Cari Berita

Mewujudkan Keadilan Berdasarkan Ketuhanan Yang Maha Esa dalam Peradilan Indonesia

Agus Suharsono-Hakim Pengadilan Pajak - Dandapala Contributor 2025-10-08 10:05:21
Dok. Ist.

Dalam sistem hukum Indonesia, Hakim tidak hanya berperan sebagai penegak hukum, tetapi juga sebagai penjaga nilai-nilai luhur yang menjadi fondasi negara. Salah satu nilai utama yang harus dijunjung tinggi adalah Ketuhanan Yang Maha Esa, yang merupakan sila pertama Pancasila dan sumber dari segala sumber hukum.

Hakim memiliki tanggung jawab konstitusional dan spiritual untuk menegakkan hukum dengan menjunjung keadilan yang berdasarkan Ketuhanan Yang Maha Esa yang bukan sekadar prosedural atau legalistik, melainkan keadilan substantif, yang mencerminkan nilai-nilai moral, spiritual, dan ilahiah.

Tulisan ini akan membahas pengaturan dan implementasi Keadilan Berdasarkan Ketuhanan Yang Maha Esa di Indonesia.

Pembahasan

Bahwa Indonesia adalah negara yang berdasarkan Ketuhanan Yang Maha Esa diatur secara eksplisit maupun implisit dalam UUD Negara Republik Indonesia Tahun 1945, sebagai berikut: Pembukaan UUD 1945, Alinea Ketiga menyatakan bahwa kemerdekaan Indonesia terjadi atas berkat rahmat Allah Yang Maha Kuasa, menandakan bahwa dasar spiritual menjadi fondasi pembentukan negara.

Baca Juga: Indonesia Pernah Ubah Irah-Irah Putusan, Ini Sejarahnya!

Alinea Keempat kemudian menetapkan Ketuhanan Yang Maha Esa sebagai prinsip pertama dalam susunan negara, diikuti oleh nilai-nilai kemanusiaan, persatuan, kerakyatan, dan keadilan sosial, yang menunjukkan keterkaitan erat antara keadilan dan nilai-nilai ketuhanan.

Pasal 29 ayat (1) yang menyatakan bahwa Negara berdasar atas Ketuhanan Yang Maha Esa, menjadikannya sebagai landasan konstitusional utama dalam sistem hukum nasional.
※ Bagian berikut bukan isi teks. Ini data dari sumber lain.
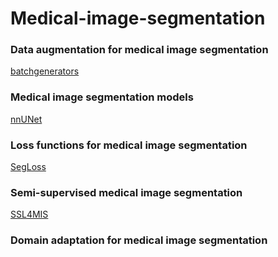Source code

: # Medical-image-segmentation

### Data augmentation for medical image segmentation
[batchgenerators](https://github.com/MIC-DKFZ/batchgenerators)

### Medical image segmentation models
[nnUNet](https://github.com/MIC-DKFZ/nnUNet)

### Loss functions for medical image segmentation
[SegLoss](https://github.com/JunMa11/SegLoss)

### Semi-supervised medical image segmentation
[SSL4MIS](https://github.com/HiLab-git/SSL4MIS)

### Domain adaptation for medical image segmentation


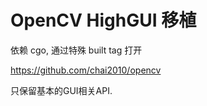 # OpenCV HighGUI 移植

依赖 cgo, 通过特殊 built tag 打开

https://github.com/chai2010/opencv

只保留基本的GUI相关API.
Pasal 29 ayat (2) menjamin kebebasan beragama dan beribadah, sebagai bentuk keadilan dalam hak spiritual warga negara.

Pasal 28E ayat (1) dan (2) dalam Bab Hak Asasi Manusia menjamin kebebasan beragama, berkeyakinan, dan menyatakan sikap sesuai hati nurani, memperkuat prinsip keadilan yang bersumber dari Ketuhanan. Pasal 28J ayat (2) juga mengaitkan keadilan dengan pertimbangan moral dan nilai-nilai agama, yang merupakan manifestasi dari Ketuhanan Yang Maha Esa.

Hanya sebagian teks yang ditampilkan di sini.